Deemed disposition of Alta. property in Divorce BC resident
My question is: Canadian-specific
QUESTION: I am at the final point of signing the negotiated terms of the
division of assets through my divorce. This question is related to two
properties. I currently (rent) reside in Vancouver BC and I lived in Alberta
up to April 2004. I shared a primary residence in Alberta with my husband
that was purchased by him before our marriage and remains entirely in his
name. We have a rental investment property in Alberta in both our names.

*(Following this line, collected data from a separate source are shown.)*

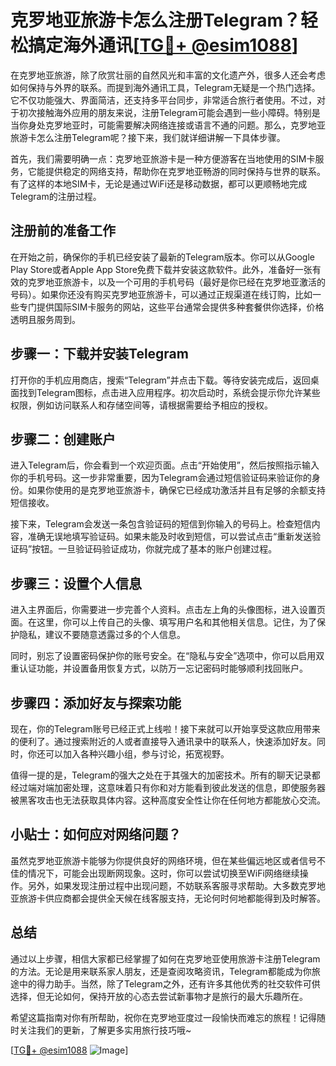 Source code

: # 克罗地亚旅游卡怎么注册Telegram？轻松搞定海外通讯[[TG💪+ @esim1088](https://t.me/s/esim1088)]

在克罗地亚旅游，除了欣赏壮丽的自然风光和丰富的文化遗产外，很多人还会考虑如何保持与外界的联系。而提到海外通讯工具，Telegram无疑是一个热门选择。它不仅功能强大、界面简洁，还支持多平台同步，非常适合旅行者使用。不过，对于初次接触海外应用的朋友来说，注册Telegram可能会遇到一些小障碍。特别是当你身处克罗地亚时，可能需要解决网络连接或语言不通的问题。那么，克罗地亚旅游卡怎么注册Telegram呢？接下来，我们就详细讲解一下具体步骤。

首先，我们需要明确一点：克罗地亚旅游卡是一种方便游客在当地使用的SIM卡服务，它能提供稳定的网络支持，帮助你在克罗地亚畅游的同时保持与世界的联系。有了这样的本地SIM卡，无论是通过WiFi还是移动数据，都可以更顺畅地完成Telegram的注册过程。

## 注册前的准备工作

在开始之前，确保你的手机已经安装了最新的Telegram版本。你可以从Google Play Store或者Apple App Store免费下载并安装这款软件。此外，准备好一张有效的克罗地亚旅游卡，以及一个可用的手机号码（最好是你已经在克罗地亚激活的号码）。如果你还没有购买克罗地亚旅游卡，可以通过正规渠道在线订购，比如一些专门提供国际SIM卡服务的网站，这些平台通常会提供多种套餐供你选择，价格透明且服务周到。

## 步骤一：下载并安装Telegram

打开你的手机应用商店，搜索“Telegram”并点击下载。等待安装完成后，返回桌面找到Telegram图标，点击进入应用程序。初次启动时，系统会提示你允许某些权限，例如访问联系人和存储空间等，请根据需要给予相应的授权。

## 步骤二：创建账户

进入Telegram后，你会看到一个欢迎页面。点击“开始使用”，然后按照指示输入你的手机号码。这一步非常重要，因为Telegram会通过短信验证码来验证你的身份。如果你使用的是克罗地亚旅游卡，确保它已经成功激活并且有足够的余额支持短信接收。

接下来，Telegram会发送一条包含验证码的短信到你输入的号码上。检查短信内容，准确无误地填写验证码。如果未能及时收到短信，可以尝试点击“重新发送验证码”按钮。一旦验证码验证成功，你就完成了基本的账户创建过程。

## 步骤三：设置个人信息

进入主界面后，你需要进一步完善个人资料。点击左上角的头像图标，进入设置页面。在这里，你可以上传自己的头像、填写用户名和其他相关信息。记住，为了保护隐私，建议不要随意透露过多的个人信息。

同时，别忘了设置密码保护你的账号安全。在“隐私与安全”选项中，你可以启用双重认证功能，并设置备用恢复方式，以防万一忘记密码时能够顺利找回账户。

## 步骤四：添加好友与探索功能

现在，你的Telegram账号已经正式上线啦！接下来就可以开始享受这款应用带来的便利了。通过搜索附近的人或者直接导入通讯录中的联系人，快速添加好友。同时，你还可以加入各种兴趣小组，参与讨论，拓宽视野。

值得一提的是，Telegram的强大之处在于其强大的加密技术。所有的聊天记录都经过端对端加密处理，这意味着只有你和对方能看到彼此发送的信息，即使服务器被黑客攻击也无法获取具体内容。这种高度安全性让你在任何地方都能放心交流。

## 小贴士：如何应对网络问题？

虽然克罗地亚旅游卡能够为你提供良好的网络环境，但在某些偏远地区或者信号不佳的情况下，可能会出现断网现象。这时，你可以尝试切换至WiFi网络继续操作。另外，如果发现注册过程中出现问题，不妨联系客服寻求帮助。大多数克罗地亚旅游卡供应商都会提供全天候在线客服支持，无论何时何地都能得到及时解答。

## 总结

通过以上步骤，相信大家都已经掌握了如何在克罗地亚使用旅游卡注册Telegram的方法。无论是用来联系家人朋友，还是查阅攻略资讯，Telegram都能成为你旅途中的得力助手。当然，除了Telegram之外，还有许多其他优秀的社交软件可供选择，但无论如何，保持开放的心态去尝试新事物才是旅行的最大乐趣所在。

希望这篇指南对你有所帮助，祝你在克罗地亚度过一段愉快而难忘的旅程！记得随时关注我们的更新，了解更多实用旅行技巧哦~

[[TG💪+ @esim1088](https://t.me/s/esim1088) ![Image](https://i.postimg.cc/4NQfJmqS/Snipaste-2025-05-13-00-14-12.png)] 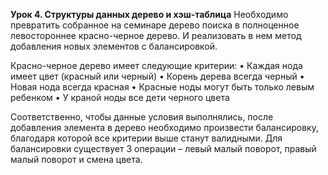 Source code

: **Урок 4. Структуры данных дерево и хэш-таблица**
Необходимо превратить собранное на семинаре дерево поиска в полноценное левостороннее красно-черное дерево. 
И реализовать в нем метод добавления новых элементов с балансировкой.

Красно-черное дерево имеет следующие критерии:
• Каждая нода имеет цвет (красный или черный)
• Корень дерева всегда черный
• Новая нода всегда красная
• Красные ноды могут быть только левым ребенком
• У краной ноды все дети черного цвета

Соответственно, чтобы данные условия выполнялись, после добавления элемента в дерево необходимо произвести балансировку, 
благодаря которой все критерии выше станут валидными. Для балансировки существует 3 операции – левый малый поворот, 
правый малый поворот и смена цвета.
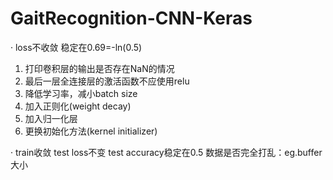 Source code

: # GaitRecognition-CNN-Keras

· loss不收敛 稳定在0.69=-ln(0.5)
1. 打印卷积层的输出是否存在NaN的情况
2. 最后一层全连接层的激活函数不应使用relu
3. 降低学习率，减小batch size
4. 加入正则化(weight decay)
5. 加入归一化层
6. 更换初始化方法(kernel initializer)

· train收敛 test loss不变 test accuracy稳定在0.5
数据是否完全打乱：eg.buffer大小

Husband is keeping the rental property resulting in my share of the asset
and a taxable rate of 34%. Am I better off claiming this in BC as part of my
income? My salary was less when I lived (a student) in Alberta and property
value is set at April 2004. I am receiving a portion of the primary
residence's equity from the time I lived in the home which is considered
already taxed. Are there any other deductions related to divorce I can claim
that would offset the capital gains tax on the investment property?
Any advice you can give would be great! Thanks.
david ingram replies:
You have a deemed disposition of your share of the investment property and
it sounds like your lawyer and yourself either decided to accept the tax
consequences or were negotiated out of the tax free possibilities or your
lawyer did not understand the consequences which is what I see all too
often.
The real problem in these situations is that if you figure in the "after
tax" value of assets, the judge does not take them into consideration. They
always seem to look at before tax dollars. I was recently involved in one
of these involving a $4,000,000 house and $10,000,000 worth of investment
property. The HOUSE was NOT tax free because the owner was an American and
taxable on $3,400,000 on its sale. Another US / Canadian tax consultant and
I were retained to calculate the tax liabilities. The lawyers and judge had
no interest in the situation. I found it a total miscarriage of justice but
I have watched it for 42 years now.
You could have negotiated the deal so that your ex-spouse assumed your share
at the cost price, meaning he would pay the tax on his sale sometime in the
future. This is what usually happens because paying the tax in the future
rather than now is the quintessential basis of good tax planning.
--------------
However, you do not have a choice about where to report it.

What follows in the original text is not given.